- Problem details -
How many lines in the records below contain "output"? Answer with the number alone.

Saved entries

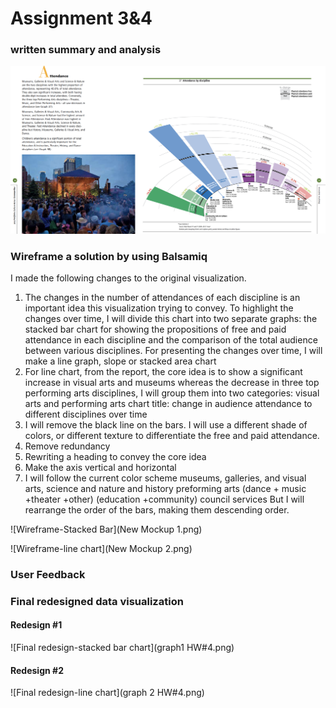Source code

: # Assignment 3&4



### written summary and analysis

![Original Data Visualization](original.png)

### Wireframe a solution by using Balsamiq

I made the following changes to the original visualization.
1. The changes in the number of attendances of each discipline is an important idea this visualization trying to convey. To highlight the changes over time, I will divide this chart into two separate graphs: the stacked bar chart for showing the propositions of free and paid attendance in each discipline and the comparison of the total audience between various disciplines. For presenting the changes over time, I will make a line graph, slope or stacked area chart
2. For line chart, from the report, the core idea is to show a significant increase in visual arts and museums whereas the decrease in three top performing arts disciplines, I will group them into two categories: visual arts and performing arts
chart title: change in audience attendance to different disciplines over time
3. I will remove the black line on the bars. I will use a different shade of colors, or different texture to differentiate the free and paid attendance.
4. Remove redundancy
5. Rewriting a heading to convey the core idea
6. Make the axis vertical and horizontal
7. I will follow the current color scheme
museums, galleries, and visual arts, science and nature and history
preforming arts (dance + music +theater +other)
(education +community)
council services
But I will rearrange the order of the bars, making them descending order.



![Wireframe-Stacked Bar](New Mockup 1.png)




![Wireframe-line chart](New Mockup 2.png)






### User Feedback


### Final redesigned data visualization


#### Redesign #1
![Final redesign-stacked bar chart](graph1 HW#4.png)


#### Redesign #2
![Final redesign-line chart](graph 2 HW#4.png)
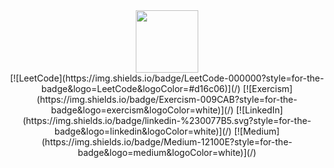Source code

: <div align="center"> <img src="https://media2.giphy.com/media/v1.Y2lkPTc5MGI3NjExNWwxcm15Ym5sbGZ3YmFscWE4NTJzOHc0MTlxc2lyNHllNXhpd2trMiZlcD12MV9pbnRlcm5hbF9naWZfYnlfaWQmY3Q9cw/VPnfM9bmR0ZaQo3qtK/giphy.gif" width="100" />
</div>
 <div align="center">
  [![LeetCode](https://img.shields.io/badge/LeetCode-000000?style=for-the-badge&logo=LeetCode&logoColor=#d16c06)](/)
  [![Exercism](https://img.shields.io/badge/Exercism-009CAB?style=for-the-badge&logo=exercism&logoColor=white)](/)
  [![LinkedIn](https://img.shields.io/badge/linkedin-%230077B5.svg?style=for-the-badge&logo=linkedin&logoColor=white)](/)
  [![Medium](https://img.shields.io/badge/Medium-12100E?style=for-the-badge&logo=medium&logoColor=white)](/)
</div>
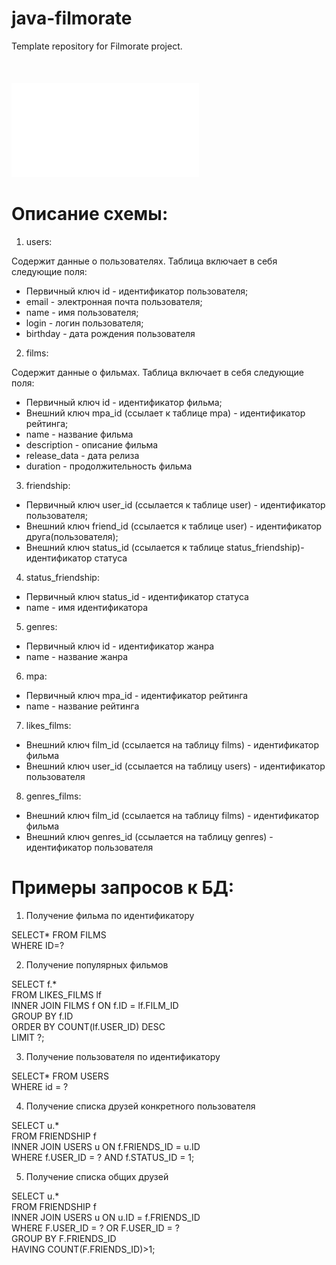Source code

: # java-filmorate
Template repository for Filmorate project.
</br>
</br>
</br>
</br>
![](src/main/resources/SchemaBD.markdown)
# Описание схемы:
 1. users: 
<!-- TOC -->
Содержит данные о пользователях. Таблица включает в себя следующие поля:
* Первичный ключ id - идентификатор пользователя;
* email - электронная почта пользователя;
* name - имя пользователя;
* login - логин пользователя;
* birthday - дата рождения пользователя
<!-- TOC -->
 2. films:
<!-- TOC -->
Содержит данные о фильмах. Таблица включает в себя следующие поля:
* Первичный ключ id - идентификатор фильма;
* Внешний ключ mpa_id (ссылает к таблице mpa) - идентификатор рейтинга;
* name - название фильма
* description - описание фильма
* release_data - дата релиза
* duration - продолжительность фильма
<!-- TOC -->
3. friendship: 
<!-- TOC -->
* Первичный ключ user_id (ссылается к таблице user) - идентификатор пользователя;
* Внешний ключ friend_id (ссылается к таблице user) - идентификатор друга(пользователя);
* Внешний ключ status_id (ссылается к таблице status_friendship)- идентификатор статуса 
<!-- TOC -->
4. status_friendship:
<!-- TOC -->
* Первичный ключ status_id - идентификатор статуса 
* name - имя идентификатора 
<!-- TOC -->
5. genres:
<!-- TOC -->
* Первичный ключ id - идентификатор жанра
* name - название жанра
<!-- TOC -->
6. mpa:
<!-- TOC -->
* Первичный ключ mpa_id - идентификатор рейтинга
* name - название рейтинга
<!-- TOC -->
7. likes_films:
<!-- TOC -->
* Внешний ключ film_id (ссылается на таблицу films) - идентификатор фильма
* Внешний ключ user_id (ссылается на таблицу users) - идентификатор пользователя
<!-- TOC -->
8. genres_films:
<!-- TOC -->
* Внешний ключ film_id (ссылается на таблицу films) - идентификатор фильма
* Внешний ключ genres_id (ссылается на таблицу genres) - идентификатор пользователя
<!-- TOC -->
# Примеры запросов к БД:

1. Получение фильма по идентификатору</br>

SELECT* FROM FILMS </br>
WHERE ID=?

2. Получение популярных фильмов </br>

SELECT f.* </br>
FROM LIKES_FILMS lf </br>
INNER JOIN FILMS f ON f.ID = lf.FILM_ID </br>
GROUP BY f.ID </br>
ORDER BY COUNT(lf.USER_ID) DESC </br>
LIMIT ?;

3. Получение пользователя по идентификатору </br>

SELECT* FROM USERS </br>
WHERE id = ?

4. Получение списка друзей конкретного пользователя </br>

SELECT u.* </br>
FROM FRIENDSHIP f </br>
INNER JOIN USERS u ON f.FRIENDS_ID = u.ID </br>
WHERE f.USER_ID = ? AND f.STATUS_ID = 1;</br>

5. Получение списка общих друзей </br>

SELECT u.* </br>
FROM FRIENDSHIP f </br>
INNER JOIN USERS u ON u.ID = f.FRIENDS_ID </br>
WHERE F.USER_ID = ? OR  F.USER_ID = ? </br>
GROUP BY F.FRIENDS_ID </br>
HAVING COUNT(F.FRIENDS_ID)>1;</br>




   
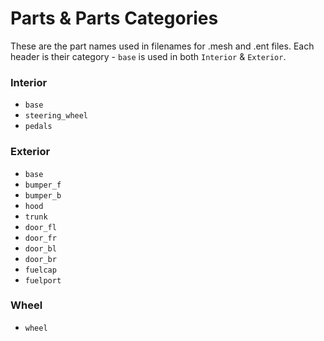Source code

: # Parts & Parts Categories

These are the part names used in filenames for .mesh and .ent files. Each header is their category - `base` is used in both `Interior` & `Exterior`.

### Interior

* `base`
* `steering_wheel`
* `pedals`

### Exterior

* `base`
* `bumper_f`
* `bumper_b`&#x20;
* `hood`
* `trunk`
* `door_fl`
* `door_fr`
* `door_bl`
* `door_br`
* `fuelcap`
* `fuelport`&#x20;

### Wheel

* `wheel`

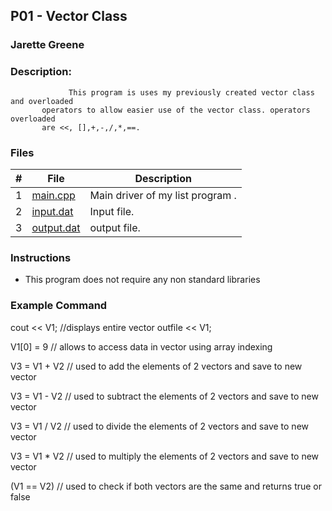## P01 - Vector Class
### Jarette Greene
### Description: 

    			 This program is uses my previously created vector class and overloaded 
           operators to allow easier use of the vector class. operators overloaded 
           are <<, [],+,-,/,*,==.

### Files

|   #   | File     | Description                      |
| :---: | -------- | -------------------------------- |
|   1   |[main.cpp](https://github.com/Jarette/2143-OOP-Greene/blob/main/Assignments/P02/main.cpp)| Main driver of my list program . |
|   2   |[input.dat](https://github.com/Jarette/2143-OOP-Greene/blob/main/Assignments/P02/input.dat)| Input file.|
|   3   |[output.dat](https://github.com/Jarette/2143-OOP-Greene/blob/main/Assignments/P02/output.txt)| output file.|

### Instructions

- This program does not require any non standard libraries 

### Example Command

 cout << V1;            //displays entire vector
 outfile << V1;
 
 V1[0] = 9              // allows to access data in vector using array indexing 
 
 V3 = V1 + V2         // used to add the elements of 2 vectors and save to new vector
 
 V3 = V1 - V2         // used to subtract the elements of 2 vectors and save to new vector
 
 V3 = V1 / V2         // used to divide the elements of 2 vectors and save to new vector
 
 V3 = V1 * V2         // used to multiply the elements of 2 vectors and save to new vector
 
 (V1 == V2)           // used to check if both vectors are the same and returns true or false 
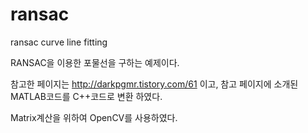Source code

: # ransac
ransac curve line fitting

RANSAC을 이용한 포물선을 구하는 예제이다.

참고한 페이지는 http://darkpgmr.tistory.com/61 이고, 참고 페이지에 소개된 MATLAB코드를 C++코드로 변환 하였다.

Matrix계산을 위하여 OpenCV를 사용하였다.
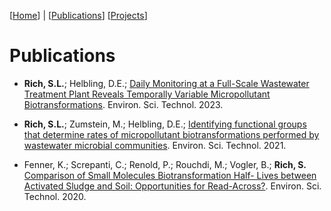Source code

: [[Home](https://stephlynrich.github.io)] | 
[[Publications](https://stephlynrich.github.io/publications.html)]
[[Projects](https://stephlynrich.github.io/projects.html)]

# Publications
- **Rich, S.L.**; Helbling, D.E.; [Daily Monitoring at a Full-Scale Wastewater Treatment Plant Reveals Temporally Variable Micropollutant Biotransformations](https://pubs.acs.org/doi/10.1021/acs.est.3c02408). Environ. Sci. Technol. 2023. 

- **Rich, S.L.**; Zumstein, M.; Helbling, D.E.; [Identifying functional groups that determine rates of micropollutant biotransformations performed by wastewater microbial communities](https://doi.org/10.1021/acs.est.1c06429). Environ. Sci. Technol. 2021. 

- Fenner, K.; Screpanti, C.; Renold, P.; Rouchdi, M.; Vogler, B.; **Rich, S.** [Comparison of Small Molecules Biotransformation Half-	Lives between Activated Sludge and Soil: Opportunities for Read-Across?](https://doi.org/10.1021/acs.est.9b05104). Environ. Sci. Technol. 2020.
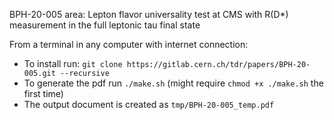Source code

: BPH-20-005 area:
Lepton flavor universality test at CMS with R(D*) measurement in the full leptonic tau final state

From a terminal in any computer with internet connection:
- To install run: ``git clone https://gitlab.cern.ch/tdr/papers/BPH-20-005.git --recursive``
- To generate the pdf run ``./make.sh`` (might require ``chmod +x ./make.sh`` the first time)
- The output document is created as ``tmp/BPH-20-005_temp.pdf``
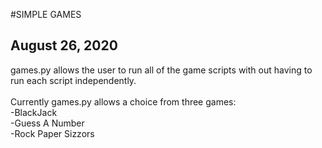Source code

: #SIMPLE GAMES
## August 26, 2020
games.py allows the user to run all of the game scripts with
out having to run each script independently.
<br>
<br>
Currently games.py allows a choice from three games:
<br>
-BlackJack
<br>
-Guess A Number
<br>
-Rock Paper Sizzors 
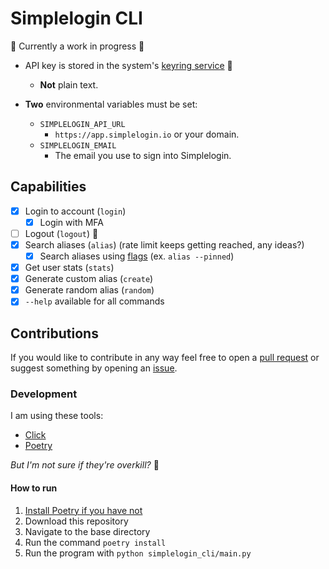 # Simplelogin CLI

:construction: Currently a work in progress :construction:

- API key is stored in the system's [keyring service](https://pypi.org/project/keyring/) :key:

  - **Not** plain text.

- **Two** environmental variables must be set:

  - `SIMPLELOGIN_API_URL`
    - `https://app.simplelogin.io` or your domain.
  - `SIMPLELOGIN_EMAIL`
    - The email you use to sign into Simplelogin.

## Capabilities

- [x] Login to account (`login`)
  - [x] Login with MFA
- [ ] Logout (`logout`) :construction:
- [x] Search aliases (`alias`) (rate limit keeps getting reached, any ideas?)
  - [x] Search aliases using [flags](https://github.com/simple-login/app/blob/master/docs/api.md#get-apiv2aliases) (ex. `alias --pinned`)
- [x] Get user stats (`stats`)
- [x] Generate custom alias (`create`)
- [x] Generate random alias (`random`)
- [x] `--help` available for all commands

## Contributions

If you would like to contribute in any way feel free to open a [pull request](https://github.com/joedemcher/simplelogin-cli/pulls) or suggest something by opening an [issue](https://github.com/joedemcher/simplelogin-cli/issues).

### Development

I am using these tools:

- [Click](https://click.palletsprojects.com/en/8.1.x/)
- [Poetry](https://python-poetry.org/)

_But I'm not sure if they're overkill?_ :woozy_face:

#### How to run

1. [Install Poetry if you have not](https://python-poetry.org/docs/#installing-with-pipx)
2. Download this repository
3. Navigate to the base directory
4. Run the command `poetry install`
5. Run the program with `python simplelogin_cli/main.py`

- Solution to this exercise -
2